● **Entries provided**:
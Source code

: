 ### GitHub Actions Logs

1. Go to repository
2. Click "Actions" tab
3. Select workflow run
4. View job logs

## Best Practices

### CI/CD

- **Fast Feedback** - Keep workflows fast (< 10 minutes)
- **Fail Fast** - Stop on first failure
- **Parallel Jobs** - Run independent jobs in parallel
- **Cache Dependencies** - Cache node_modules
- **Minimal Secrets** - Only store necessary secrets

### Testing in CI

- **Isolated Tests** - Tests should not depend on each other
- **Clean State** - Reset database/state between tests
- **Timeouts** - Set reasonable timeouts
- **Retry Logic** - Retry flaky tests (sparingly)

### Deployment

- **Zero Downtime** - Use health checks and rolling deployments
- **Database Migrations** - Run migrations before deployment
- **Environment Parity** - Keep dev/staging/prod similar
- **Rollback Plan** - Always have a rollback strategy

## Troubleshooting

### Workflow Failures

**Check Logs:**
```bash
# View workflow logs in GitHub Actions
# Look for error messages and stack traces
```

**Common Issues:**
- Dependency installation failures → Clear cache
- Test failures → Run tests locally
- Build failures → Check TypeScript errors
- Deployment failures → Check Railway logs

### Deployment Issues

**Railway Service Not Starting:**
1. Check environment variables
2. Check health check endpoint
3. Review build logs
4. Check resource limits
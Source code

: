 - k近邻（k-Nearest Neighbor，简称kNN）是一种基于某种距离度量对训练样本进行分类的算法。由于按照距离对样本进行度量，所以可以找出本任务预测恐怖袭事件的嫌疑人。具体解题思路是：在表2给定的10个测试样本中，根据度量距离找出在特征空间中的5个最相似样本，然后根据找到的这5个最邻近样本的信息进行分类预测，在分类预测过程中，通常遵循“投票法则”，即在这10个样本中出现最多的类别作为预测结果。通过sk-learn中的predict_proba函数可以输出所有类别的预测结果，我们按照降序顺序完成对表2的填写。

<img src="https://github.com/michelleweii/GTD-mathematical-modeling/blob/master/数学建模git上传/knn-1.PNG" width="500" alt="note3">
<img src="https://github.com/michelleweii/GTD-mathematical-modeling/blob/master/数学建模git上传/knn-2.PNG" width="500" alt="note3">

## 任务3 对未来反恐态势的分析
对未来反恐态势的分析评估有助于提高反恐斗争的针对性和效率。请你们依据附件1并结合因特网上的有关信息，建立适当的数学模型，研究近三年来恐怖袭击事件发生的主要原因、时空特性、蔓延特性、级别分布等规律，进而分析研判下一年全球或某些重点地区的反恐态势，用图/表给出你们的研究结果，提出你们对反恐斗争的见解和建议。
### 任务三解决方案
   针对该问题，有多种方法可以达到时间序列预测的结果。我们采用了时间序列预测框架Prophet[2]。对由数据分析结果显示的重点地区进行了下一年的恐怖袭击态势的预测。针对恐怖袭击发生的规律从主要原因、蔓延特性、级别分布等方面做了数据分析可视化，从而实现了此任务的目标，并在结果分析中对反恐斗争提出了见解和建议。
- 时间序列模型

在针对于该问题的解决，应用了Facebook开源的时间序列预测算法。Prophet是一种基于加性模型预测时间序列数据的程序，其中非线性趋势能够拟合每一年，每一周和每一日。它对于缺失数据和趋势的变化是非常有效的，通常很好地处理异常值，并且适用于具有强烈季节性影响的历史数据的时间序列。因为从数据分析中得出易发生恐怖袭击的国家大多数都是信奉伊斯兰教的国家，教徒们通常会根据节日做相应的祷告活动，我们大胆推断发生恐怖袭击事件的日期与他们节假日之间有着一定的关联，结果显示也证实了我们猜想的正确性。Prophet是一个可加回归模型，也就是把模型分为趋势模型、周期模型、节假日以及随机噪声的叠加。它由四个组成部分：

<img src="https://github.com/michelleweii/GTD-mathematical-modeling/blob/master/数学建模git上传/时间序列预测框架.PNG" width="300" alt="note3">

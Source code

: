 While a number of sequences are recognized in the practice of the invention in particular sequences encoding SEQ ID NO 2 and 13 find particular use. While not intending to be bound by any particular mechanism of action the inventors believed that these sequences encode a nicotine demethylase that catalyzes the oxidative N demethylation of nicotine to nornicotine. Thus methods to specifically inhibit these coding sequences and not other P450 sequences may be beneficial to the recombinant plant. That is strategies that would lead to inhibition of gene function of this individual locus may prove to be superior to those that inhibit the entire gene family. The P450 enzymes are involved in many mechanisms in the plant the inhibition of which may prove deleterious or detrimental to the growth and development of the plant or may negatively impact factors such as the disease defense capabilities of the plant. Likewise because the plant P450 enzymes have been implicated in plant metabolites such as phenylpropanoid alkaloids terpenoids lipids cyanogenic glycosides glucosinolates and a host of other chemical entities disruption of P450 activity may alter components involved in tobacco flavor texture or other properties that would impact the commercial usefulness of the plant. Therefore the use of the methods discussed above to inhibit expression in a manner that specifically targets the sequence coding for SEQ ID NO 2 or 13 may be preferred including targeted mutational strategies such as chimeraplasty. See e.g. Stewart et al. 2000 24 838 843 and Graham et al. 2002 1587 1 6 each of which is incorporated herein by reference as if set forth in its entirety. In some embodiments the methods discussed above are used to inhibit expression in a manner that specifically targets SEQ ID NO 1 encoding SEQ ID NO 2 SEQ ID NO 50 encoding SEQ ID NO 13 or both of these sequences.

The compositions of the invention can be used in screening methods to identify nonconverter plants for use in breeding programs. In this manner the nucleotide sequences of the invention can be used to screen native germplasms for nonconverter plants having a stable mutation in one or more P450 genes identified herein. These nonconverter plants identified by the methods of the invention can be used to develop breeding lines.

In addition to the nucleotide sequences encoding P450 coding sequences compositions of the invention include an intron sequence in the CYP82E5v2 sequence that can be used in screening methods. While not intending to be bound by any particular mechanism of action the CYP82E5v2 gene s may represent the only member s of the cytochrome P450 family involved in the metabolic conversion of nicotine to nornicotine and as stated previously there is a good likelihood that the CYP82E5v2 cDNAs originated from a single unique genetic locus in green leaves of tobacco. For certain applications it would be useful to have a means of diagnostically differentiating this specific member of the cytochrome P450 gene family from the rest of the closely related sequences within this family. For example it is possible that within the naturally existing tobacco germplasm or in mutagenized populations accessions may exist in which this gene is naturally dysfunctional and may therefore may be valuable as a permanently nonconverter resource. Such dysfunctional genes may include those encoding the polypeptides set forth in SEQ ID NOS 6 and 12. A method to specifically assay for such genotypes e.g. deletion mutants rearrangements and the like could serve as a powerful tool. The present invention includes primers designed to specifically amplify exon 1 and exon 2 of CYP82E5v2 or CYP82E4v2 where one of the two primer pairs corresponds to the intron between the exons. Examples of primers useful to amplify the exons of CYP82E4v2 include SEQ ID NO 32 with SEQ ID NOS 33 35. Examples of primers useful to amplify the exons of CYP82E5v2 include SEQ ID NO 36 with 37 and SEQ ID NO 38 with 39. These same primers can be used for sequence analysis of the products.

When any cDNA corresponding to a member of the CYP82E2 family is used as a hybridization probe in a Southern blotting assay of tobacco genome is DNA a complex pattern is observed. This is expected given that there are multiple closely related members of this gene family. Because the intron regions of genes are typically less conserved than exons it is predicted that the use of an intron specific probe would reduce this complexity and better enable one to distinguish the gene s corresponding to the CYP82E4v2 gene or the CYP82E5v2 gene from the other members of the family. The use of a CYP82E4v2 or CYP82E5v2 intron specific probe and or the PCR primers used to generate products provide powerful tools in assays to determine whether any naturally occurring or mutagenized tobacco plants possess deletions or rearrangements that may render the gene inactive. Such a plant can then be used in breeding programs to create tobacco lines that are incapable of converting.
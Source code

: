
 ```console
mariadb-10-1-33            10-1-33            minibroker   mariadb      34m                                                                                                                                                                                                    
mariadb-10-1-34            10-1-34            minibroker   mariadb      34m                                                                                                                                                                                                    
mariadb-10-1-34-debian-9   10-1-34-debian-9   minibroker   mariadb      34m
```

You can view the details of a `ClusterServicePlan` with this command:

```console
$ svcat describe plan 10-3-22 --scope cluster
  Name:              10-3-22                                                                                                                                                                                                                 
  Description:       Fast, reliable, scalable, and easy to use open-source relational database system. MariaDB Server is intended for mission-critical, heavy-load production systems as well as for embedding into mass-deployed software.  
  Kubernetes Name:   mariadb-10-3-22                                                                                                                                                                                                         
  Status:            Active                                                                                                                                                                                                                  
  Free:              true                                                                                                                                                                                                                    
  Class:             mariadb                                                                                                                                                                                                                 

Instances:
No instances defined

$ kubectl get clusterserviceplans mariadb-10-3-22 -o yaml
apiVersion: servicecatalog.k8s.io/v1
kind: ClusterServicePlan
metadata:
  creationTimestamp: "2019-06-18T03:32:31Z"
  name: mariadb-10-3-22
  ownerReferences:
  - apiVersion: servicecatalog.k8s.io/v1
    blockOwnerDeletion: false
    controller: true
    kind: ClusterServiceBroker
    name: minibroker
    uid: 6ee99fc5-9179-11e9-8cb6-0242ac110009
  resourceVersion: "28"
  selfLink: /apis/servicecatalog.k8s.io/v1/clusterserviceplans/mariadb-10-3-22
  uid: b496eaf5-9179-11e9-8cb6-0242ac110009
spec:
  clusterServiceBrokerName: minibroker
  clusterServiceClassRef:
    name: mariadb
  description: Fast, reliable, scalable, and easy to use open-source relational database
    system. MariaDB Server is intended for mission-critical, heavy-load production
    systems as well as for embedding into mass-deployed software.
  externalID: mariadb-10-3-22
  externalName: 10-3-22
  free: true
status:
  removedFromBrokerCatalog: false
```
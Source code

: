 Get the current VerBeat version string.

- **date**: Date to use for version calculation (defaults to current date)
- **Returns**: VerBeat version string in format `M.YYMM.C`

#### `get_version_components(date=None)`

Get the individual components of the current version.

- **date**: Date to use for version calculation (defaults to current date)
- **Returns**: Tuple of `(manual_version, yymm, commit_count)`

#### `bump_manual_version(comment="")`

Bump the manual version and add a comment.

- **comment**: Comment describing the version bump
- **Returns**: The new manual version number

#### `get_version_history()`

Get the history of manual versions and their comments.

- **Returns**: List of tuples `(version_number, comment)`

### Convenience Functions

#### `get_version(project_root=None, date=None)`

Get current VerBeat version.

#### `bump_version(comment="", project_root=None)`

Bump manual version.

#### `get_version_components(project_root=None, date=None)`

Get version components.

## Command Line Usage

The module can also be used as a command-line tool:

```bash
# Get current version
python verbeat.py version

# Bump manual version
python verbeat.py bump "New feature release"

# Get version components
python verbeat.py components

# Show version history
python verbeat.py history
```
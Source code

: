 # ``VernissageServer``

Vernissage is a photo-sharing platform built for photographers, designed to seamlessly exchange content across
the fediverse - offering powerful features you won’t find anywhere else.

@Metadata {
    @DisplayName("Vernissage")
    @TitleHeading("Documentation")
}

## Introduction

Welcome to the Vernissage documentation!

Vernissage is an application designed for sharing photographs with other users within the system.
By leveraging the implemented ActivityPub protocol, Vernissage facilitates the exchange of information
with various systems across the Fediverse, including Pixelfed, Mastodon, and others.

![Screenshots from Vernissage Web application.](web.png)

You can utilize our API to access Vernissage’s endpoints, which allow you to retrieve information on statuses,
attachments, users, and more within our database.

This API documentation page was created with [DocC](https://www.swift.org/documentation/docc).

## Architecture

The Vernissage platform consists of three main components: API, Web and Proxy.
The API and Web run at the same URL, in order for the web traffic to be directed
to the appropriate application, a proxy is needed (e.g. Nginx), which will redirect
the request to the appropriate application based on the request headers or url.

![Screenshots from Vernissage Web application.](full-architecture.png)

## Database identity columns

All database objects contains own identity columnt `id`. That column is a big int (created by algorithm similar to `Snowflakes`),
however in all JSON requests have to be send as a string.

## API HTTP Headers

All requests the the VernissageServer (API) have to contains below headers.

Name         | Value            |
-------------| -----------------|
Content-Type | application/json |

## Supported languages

● **Assigned task**: Taking the entries above, write out exactly each line from the one holding "## Database identity columns" to the one holding "## API HTTP Headers", both included, and stop there.

● **Output of the task**:
## Database identity columns

All database objects contains own identity columnt `id`. That column is a big int (created by algorithm similar to `Snowflakes`),
however in all JSON requests have to be send as a string.

## API HTTP Headers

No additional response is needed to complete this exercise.